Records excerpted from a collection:
——

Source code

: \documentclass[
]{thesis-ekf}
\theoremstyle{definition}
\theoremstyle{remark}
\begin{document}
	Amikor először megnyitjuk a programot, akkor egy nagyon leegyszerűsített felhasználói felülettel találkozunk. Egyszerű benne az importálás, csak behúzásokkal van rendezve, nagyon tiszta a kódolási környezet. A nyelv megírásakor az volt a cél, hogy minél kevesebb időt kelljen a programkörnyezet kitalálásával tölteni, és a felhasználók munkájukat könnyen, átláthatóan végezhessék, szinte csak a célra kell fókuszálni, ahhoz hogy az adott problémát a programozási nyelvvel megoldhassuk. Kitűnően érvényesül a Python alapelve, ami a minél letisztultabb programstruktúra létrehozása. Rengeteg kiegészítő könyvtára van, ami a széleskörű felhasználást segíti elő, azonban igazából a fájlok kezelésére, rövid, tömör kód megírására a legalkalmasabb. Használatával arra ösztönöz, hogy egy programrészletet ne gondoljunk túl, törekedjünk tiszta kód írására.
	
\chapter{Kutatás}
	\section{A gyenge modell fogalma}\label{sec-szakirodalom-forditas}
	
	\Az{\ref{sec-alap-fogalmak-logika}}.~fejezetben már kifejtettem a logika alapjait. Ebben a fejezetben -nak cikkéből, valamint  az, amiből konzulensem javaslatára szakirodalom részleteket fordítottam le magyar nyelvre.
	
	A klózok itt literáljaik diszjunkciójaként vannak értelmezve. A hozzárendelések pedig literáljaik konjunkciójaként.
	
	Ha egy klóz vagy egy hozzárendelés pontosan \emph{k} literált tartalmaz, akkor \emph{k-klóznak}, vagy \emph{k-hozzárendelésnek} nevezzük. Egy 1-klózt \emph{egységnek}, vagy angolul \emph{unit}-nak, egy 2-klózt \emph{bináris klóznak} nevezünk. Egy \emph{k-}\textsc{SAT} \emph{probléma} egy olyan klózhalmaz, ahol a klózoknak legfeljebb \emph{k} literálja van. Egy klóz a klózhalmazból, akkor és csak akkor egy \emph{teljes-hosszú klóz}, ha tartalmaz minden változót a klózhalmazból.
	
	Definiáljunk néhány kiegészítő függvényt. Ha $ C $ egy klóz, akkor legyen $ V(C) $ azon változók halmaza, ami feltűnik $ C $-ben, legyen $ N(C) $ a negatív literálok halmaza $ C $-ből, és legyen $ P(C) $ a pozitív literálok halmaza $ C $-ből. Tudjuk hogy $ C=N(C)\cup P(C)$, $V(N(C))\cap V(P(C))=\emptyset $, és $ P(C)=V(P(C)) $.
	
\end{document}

——

Word for word, retype each record.

Source code

: \documentclass[
]{thesis-ekf}
\theoremstyle{definition}
\theoremstyle{remark}
\begin{document}
	Amikor először megnyitjuk a programot, akkor egy nagyon leegyszerűsített felhasználói felülettel találkozunk. Egyszerű benne az importálás, csak behúzásokkal van rendezve, nagyon tiszta a kódolási környezet. A nyelv megírásakor az volt a cél, hogy minél kevesebb időt kelljen a programkörnyezet kitalálásával tölteni, és a felhasználók munkájukat könnyen, átláthatóan végezhessék, szinte csak a célra kell fókuszálni, ahhoz hogy az adott problémát a programozási nyelvvel megoldhassuk. Kitűnően érvényesül a Python alapelve, ami a minél letisztultabb programstruktúra létrehozása. Rengeteg kiegészítő könyvtára van, ami a széleskörű felhasználást segíti elő, azonban igazából a fájlok kezelésére, rövid, tömör kód megírására a legalkalmasabb. Használatával arra ösztönöz, hogy egy programrészletet ne gondoljunk túl, törekedjünk tiszta kód írására.
	
\chapter{Kutatás}
	\section{A gyenge modell fogalma}\label{sec-szakirodalom-forditas}
	
	\Az{\ref{sec-alap-fogalmak-logika}}.~fejezetben már kifejtettem a logika alapjait. Ebben a fejezetben -nak cikkéből, valamint  az, amiből konzulensem javaslatára szakirodalom részleteket fordítottam le magyar nyelvre.
	
	A klózok itt literáljaik diszjunkciójaként vannak értelmezve. A hozzárendelések pedig literáljaik konjunkciójaként.
	
	Ha egy klóz vagy egy hozzárendelés pontosan \emph{k} literált tartalmaz, akkor \emph{k-klóznak}, vagy \emph{k-hozzárendelésnek} nevezzük. Egy 1-klózt \emph{egységnek}, vagy angolul \emph{unit}-nak, egy 2-klózt \emph{bináris klóznak} nevezünk. Egy \emph{k-}\textsc{SAT} \emph{probléma} egy olyan klózhalmaz, ahol a klózoknak legfeljebb \emph{k} literálja van. Egy klóz a klózhalmazból, akkor és csak akkor egy \emph{teljes-hosszú klóz}, ha tartalmaz minden változót a klózhalmazból.
	
	Definiáljunk néhány kiegészítő függvényt. Ha $ C $ egy klóz, akkor legyen $ V(C) $ azon változók halmaza, ami feltűnik $ C $-ben, legyen $ N(C) $ a negatív literálok halmaza $ C $-ből, és legyen $ P(C) $ a pozitív literálok halmaza $ C $-ből. Tudjuk hogy $ C=N(C)\cup P(C)$, $V(N(C))\cap V(P(C))=\emptyset $, és $ P(C)=V(P(C)) $.
	
\end{document}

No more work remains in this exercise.